■ **Work request**:
Scan the entries that follow for the word "heard", then report every line in which it appears.

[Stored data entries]
#####

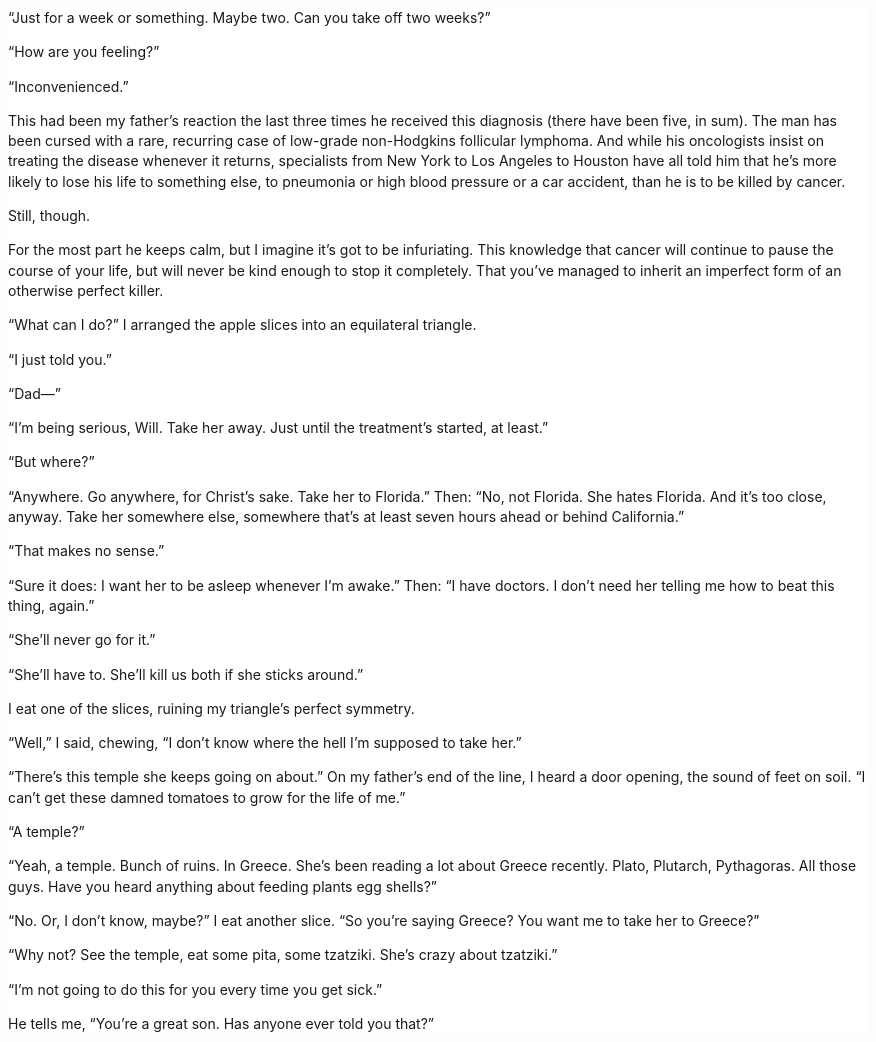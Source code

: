 “Just for a week or something. Maybe two. Can you take off two weeks?”

 “How are you feeling?”

 “Inconvenienced.”

 This had been my father’s reaction the last three times he received this diagnosis (there have been five, in sum). The man has been cursed with a rare, recurring case of low-grade non-Hodgkins follicular lymphoma. And while his oncologists insist on treating the disease whenever it returns, specialists from New York to Los Angeles to Houston have all told him that he’s more likely to lose his life to something else, to pneumonia or high blood pressure or a car accident, than he is to be killed by cancer. 

 Still, though. 

 For the most part he keeps calm, but I imagine it’s got to be infuriating. This knowledge that cancer will continue to pause the course of your life, but will never be kind enough to stop it completely. That you’ve managed to inherit an imperfect form of an otherwise perfect killer. 

 “What can I do?” I arranged the apple slices into an equilateral triangle.

 “I just told you.”

 “Dad—”

 “I’m being serious, Will. Take her away. Just until the treatment’s started, at least.” 

 “But where?”

 “Anywhere. Go anywhere, for Christ’s sake. Take her to Florida.” Then: “No, not Florida. She hates Florida. And it’s too close, anyway. Take her somewhere else, somewhere that’s at least seven hours ahead or behind California.”

 “That makes no sense.”

 “Sure it does: I want her to be asleep whenever I’m awake.” Then: “I have doctors. I don’t need her telling me how to beat this thing, again.”

 “She’ll never go for it.”

 “She’ll have to. She’ll kill us both if she sticks around.”

 I eat one of the slices, ruining my triangle’s perfect symmetry. 

 “Well,” I said, chewing, “I don’t know where the hell I’m supposed to take her.”

 “There’s this temple she keeps going on about.” On my father’s end of the line, I heard a door opening, the sound of feet on soil. “I can’t get these damned tomatoes to grow for the life of me.”

 “A temple?”

 “Yeah, a temple. Bunch of ruins. In Greece. She’s been reading a lot about Greece recently. Plato, Plutarch, Pythagoras. All those guys. Have you heard anything about feeding plants egg shells?”

 “No. Or, I don’t know, maybe?” I eat another slice. “So you’re saying Greece? You want me to take her to Greece?”

 “Why not? See the temple, eat some pita, some tzatziki. She’s crazy about tzatziki.”

 “I’m not going to do this for you every time you get sick.”

 He tells me, “You’re a great son. Has anyone ever told you that?” 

#####

■ **Task output**:
 “There’s this temple she keeps going on about.” On my father’s end of the line, I heard a door opening, the sound of feet on soil. “I can’t get these damned tomatoes to grow for the life of me.”
 “Yeah, a temple. Bunch of ruins. In Greece. She’s been reading a lot about Greece recently. Plato, Plutarch, Pythagoras. All those guys. Have you heard anything about feeding plants egg shells?”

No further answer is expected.